We analyzed the association between ATIC and the clinicopathological characteristics of liver cancer patients. As shown in Table 2, it was observed that ATIC expression was associated with lymph node invasion (P = 0.048) and prognosis (Fig. S1). However, the expression of ATIC was independent of age (P = 0.393), gender (P = 0.760) and portal vein tumor thrombosis (PVTT, P = 0.405) (Table 2). We also analyzed the relative risk of ATIC in the prognosis of liver cancer. The results of Cox regression analysis showed that, compared with low-expressing liver cancer patients, high ATIC expression was closely related to the poor prognosis of liver cancer patients (P = 0.002).
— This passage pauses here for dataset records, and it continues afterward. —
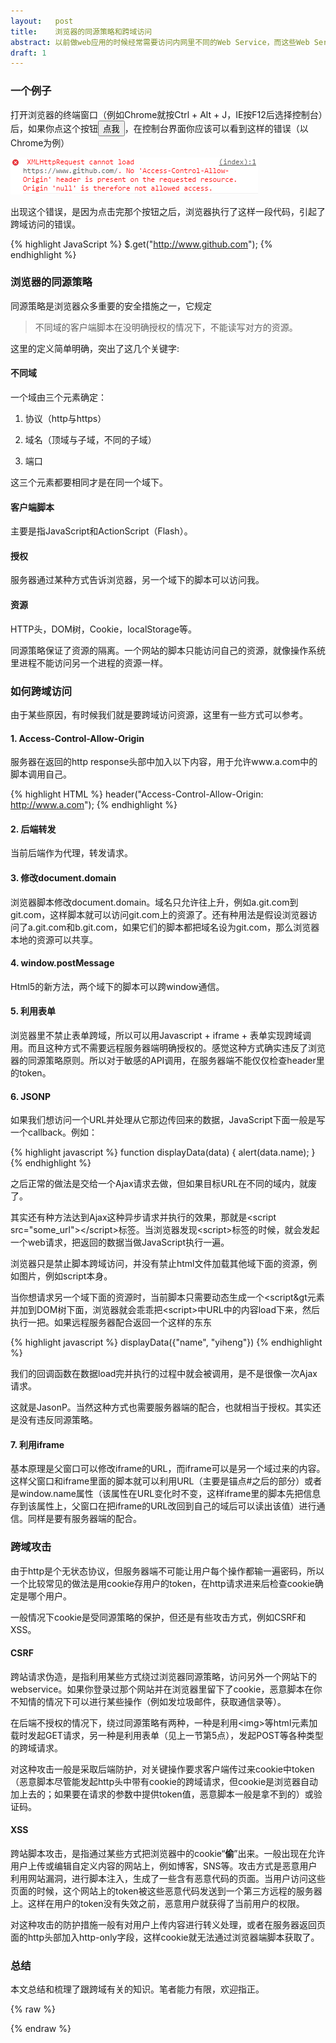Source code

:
 ```yaml
---
layout:   post
title:    浏览器的同源策略和跨域访问
abstract: 以前做web应用的时候经常需要访问内网里不同的Web Service，而这些Web Service是放在不同的sub domain下的，这就会碰到cross domain问题。在网上也经常会看到一些跨域攻击的文章，但总感觉东一块、西一块，一直对问题的整体缺乏清晰的认识。周末花了点时间，尝试把这块内容梳理一下，加深自己的认识。
draft: 1
---
```


### 一个例子

打开浏览器的终端窗口（例如Chrome就按Ctrl + Alt + J，IE按F12后选择控制台）后，如果你点这个按钮<button onclick=clickme()>点我</button>，在控制台界面你应该可以看到这样的错误（以Chrome为例）

![pb](/public/images/error-chrome.PNG "")

出现这个错误，是因为点击完那个按钮之后，浏览器执行了这样一段代码，引起了跨域访问的错误。

{% highlight JavaScript %}
$.get("http://www.github.com");
{% endhighlight %}

### 浏览器的同源策略

同源策略是浏览器众多重要的安全措施之一，它规定

> 不同域的客户端脚本在没明确授权的情况下，不能读写对方的资源。

这里的定义简单明确，突出了这几个关键字:

#### 不同域

一个域由三个元素确定：

1. 协议（http与https）

2. 域名（顶域与子域，不同的子域）

3. 端口

这三个元素都要相同才是在同一个域下。

#### 客户端脚本

主要是指JavaScript和ActionScript（Flash）。

#### 授权

服务器通过某种方式告诉浏览器，另一个域下的脚本可以访问我。

#### 资源

HTTP头，DOM树，Cookie，localStorage等。

同源策略保证了资源的隔离。一个网站的脚本只能访问自己的资源，就像操作系统里进程不能访问另一个进程的资源一样。

### 如何跨域访问

由于某些原因，有时候我们就是要跨域访问资源，这里有一些方式可以参考。

#### 1. Access-Control-Allow-Origin 
服务器在返回的http response头部中加入以下内容，用于允许www.a.com中的脚本调用自己。

{% highlight HTML %}
header("Access-Control-Allow-Origin: http://www.a.com");
{% endhighlight %}

#### 2. 后端转发
当前后端作为代理，转发请求。

#### 3. 修改document.domain
浏览器脚本修改document.domain。域名只允许往上升，例如a.git.com到git.com，这样脚本就可以访问git.com上的资源了。还有种用法是假设浏览器访问了a.git.com和b.git.com，如果它们的脚本都把域名设为git.com，那么浏览器本地的资源可以共享。

#### 4. window.postMessage
Html5的新方法，两个域下的脚本可以跨window通信。

#### 5. 利用表单
浏览器里不禁止表单跨域，所以可以用Javascript + iframe + 表单实现跨域调用。而且这种方式不需要远程服务器端明确授权的。感觉这种方式确实违反了浏览器的同源策略原则。所以对于敏感的API调用，在服务器端不能仅仅检查header里的token。

#### 6. JSONP

如果我们想访问一个URL并处理从它那边传回来的数据，JavaScript下面一般是写一个callback。例如：

{% highlight javascript %}
function displayData(data) {
    alert(data.name);
}
{% endhighlight %}

之后正常的做法是交给一个Ajax请求去做，但如果目标URL在不同的域内，就废了。

其实还有种方法达到Ajax这种异步请求并执行的效果，那就是&lt;script src="some_url"&gt;&lt;/script&gt;标签。当浏览器发现&lt;script&gt;标签的时候，就会发起一个web请求，把返回的数据当做JavaScript执行一遍。

浏览器只是禁止脚本跨域访问，并没有禁止html文件加载其他域下面的资源，例如图片，例如script本身。

当你想请求另一个域下面的资源时，当前脚本只需要动态生成一个&lt;script&gt元素并加到DOM树下面，浏览器就会乖乖把&lt;script&gt;中URL中的内容load下来，然后执行一把。如果远程服务器配合返回一个这样的东东

{% highlight javascript %}
displayData({"name", "yiheng"})
{% endhighlight %}

我们的回调函数在数据load完并执行的过程中就会被调用，是不是很像一次Ajax请求。

这就是JasonP。当然这种方式也需要服务器端的配合，也就相当于授权。其实还是没有违反同源策略。

#### 7. 利用iframe
基本原理是父窗口可以修改iframe的URL，而iframe可以是另一个域过来的内容。这样父窗口和iframe里面的脚本就可以利用URL（主要是锚点#之后的部分）或者是window.name属性（该属性在URL变化时不变，这样iframe里的脚本先把信息存到该属性上，父窗口在把iframe的URL改回到自己的域后可以读出该值）进行通信。同样是要有服务器端的配合。

### 跨域攻击
由于http是个无状态协议，但服务器端不可能让用户每个操作都输一遍密码，所以一个比较常见的做法是用cookie存用户的token，在http请求进来后检查cookie确定是哪个用户。

一般情况下cookie是受同源策略的保护，但还是有些攻击方式，例如CSRF和XSS。

#### CSRF
跨站请求伪造，是指利用某些方式绕过浏览器同源策略，访问另外一个网站下的webservice。如果你登录过那个网站并在浏览器里留下了cookie，恶意脚本在你不知情的情况下可以进行某些操作（例如发垃圾邮件，获取通信录等）。

在后端不授权的情况下，绕过同源策略有两种，一种是利用&lt;img&gt;等html元素加载时发起GET请求，另一种是利用表单（见上一节第5点），发起POST等各种类型的跨域请求。

对这种攻击一般是采取后端防护，对关键操作要求客户端传过来cookie中token（恶意脚本尽管能发起http头中带有cookie的跨域请求，但cookie是浏览器自动加上去的；如果要在请求的参数中提供token值，恶意脚本一般是拿不到的）或验证码。

#### XSS
跨站脚本攻击，是指通过某些方式把浏览器中的cookie“**偷**”出来。一般出现在允许用户上传或编辑自定义内容的网站上，例如博客，SNS等。攻击方式是恶意用户利用网站漏洞，进行脚本注入，生成了一些含有恶意代码的页面。当用户访问这些页面的时候，这个网站上的token被这些恶意代码发送到一个第三方远程的服务器上。这样在用户的token没有失效之前，恶意用户就获得了当前用户的权限。

对这种攻击的防护措施一般有对用户上传内容进行转义处理，或者在服务器返回页面的http头部加入http-only字段，这样cookie就无法通过浏览器端脚本获取了。

### 总结
本文总结和梳理了跟跨域有关的知识。笔者能力有限，欢迎指正。

{% raw %}
<script src="http://libs.useso.com/js/jquery/2.1.1/jquery.min.js"></script>
<script>
function clickme() {
    $.get("http://www.github.com");
}
</script>
{% endraw %}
Multivariate Cox regression analysis further confirmed that the expression of ATIC was significantly correlated with the prognosis of liver cancer (P = 0.006) (Table 3).
Table 1
Correlation between risk score and clinicopathologic characteristics of patients from TCGA and ICGC database.
characteristics | TCGA cohort | ICGC cohort |
| High risk | Low risk | χ² | High risk | Low risk | χ² |
No. of patients | 182 | 183 | | 115 | 116 | |
Age | | | 0.120 | | | 0.061 |
≥ 65 y | 67 | 82 | | 81 | 68 | |
༜65y | 115 | 101 | | 34 | 48 | |
gender | | | 0.882 | | | 0.480 |
Male | 122 | 124 | | 87 | 83 | |
Female | 60 | 59 | | 28 | 33 | |
Stage | | | 0.010 | | | 0.006 |
I | 69 | 101 | | 13 | 23 | |
II | 48 | 36 | | 45 | 60 | |
III | 51 | 32 | | 43 | 28 | |
IV | 1 | 3 | | 14 | 5 | |
Unknown | 13 | 11 | | 0 | 0 | |
T | | | 0.004 | | | |
T1 | 74 | 106 | | NA | NA | |
T2 | 54 | 37 | | NA | NA | |
T3 | 45 | 33 | | NA | NA | |
T4 | 9 | 4 | | NA | NA | |
Unknown | 0 | 3 | | NA | NA | |
N | | | 0.615 | | | |
N0 | 128 | 120 | | NA | NA | |
N1 | 2 | 2 | | NA | NA | |
Unknown | 52 | 61 | | NA | NA | |
M | | | 0.712 | | | |
M0 | 134 | 129 | | NA | NA | |
M1 | 1 | 2 | | NA | NA | |
Unknown | 47 | 52 | | NA | NA | |
Grade | | | < 0.001 | | | |
Grade 1 | 17 | 38 | | NA | NA | |
Grade 2 | 77 | 98 | | NA | NA | |
Grade 3 | 76 | 42 | | NA | NA | |
Grade 4 | 10 | 2 | | NA | NA | |
Unknown | 2 | 3 | | NA | NA | |
Table 2
Correlation between ATIC expression and clinicopathologic characteristics of liver cancer patients
Characteristics | ATIC | P/χ2 value |
Low | High |
Age(y) | 62.12 ± 10.667 | 59.77 ± 8.887 | 0.393 |
Gender | | | 0.760 |
Male | 19 | 18 | |
Female | 7 | 8 | |
HBV infection | | | 0.734 |
Yes | 21 | 20 | |
No | 5 | 6 | |
AFP | | | 0.780 |
≥ 400 | 15 | 14 | |
< 400 | 11 | 12 | |
Tumor diameter (cm) | 3.819 ± 1.828 | 4.735 ± 1.617 | 0.062 |
TNM classification | | | 0.061 |
I | 2 | 0 | |
II | 13 | 7 | |
III | 8 | 13 | |
IV | 3 | 6 | |
PVTT | | | 0.405 |
Yes | 12 | 15 | |
No | 14 | 11 | |
Lymphatic invasion | | | 0.048 |
Yes | 7 | 14 | |
No | 19 | 12 | |
PVTT, Portal vein tumor thrombosis;HBV, hepatitis B virus; AFP, Alpha-fetoprotein. |
Table 3
Univariate and multivariate Cox-regression analysis of various prognostic parameters in patients with liver cancer
| Univariate analysis | Multivariate analysis |
| P | HR | 95% CI | P | HR | 95% CI |
TNM classification | < 0.001 | 7.021 | 3.686–13.372 | 0.001 | 4.407 | 1.870-10.383 |
Tumor diameter | 0.003 | 1.386 | 1.115–1.721 | | | |
PVTT | 0.001 | 4.286 | 1.798–10.217 | 0.006 | 5.969 | 1.686–21.128 |
AFP | 0.001 | 5.048 | 1.990-12.807 | 0.029 | 4.297 | 1.157–15.967 |
ATIC | 0.002 | 1.593 | 1.186–2.139 | 0.006 | 2.099 | 1.243–3.544 |
HR, Hazard ratio; CI, confidence interval. |
We used HepG2 and Huh7 cell lines for the next experiment. After transfection, the mRNA and protein expression levels of ATIC were significantly decreased (Fig. 4F). The results of westernblot are consistent with the results of PCR, showing that ATIC is highly expressed in liver cancer tissues (Fig. 4G) and liver cancer cell lines(Fig. 4H). siRNA not only reduced the mRNA level of ATIC, but also reduced the protein level (Fig. 4I).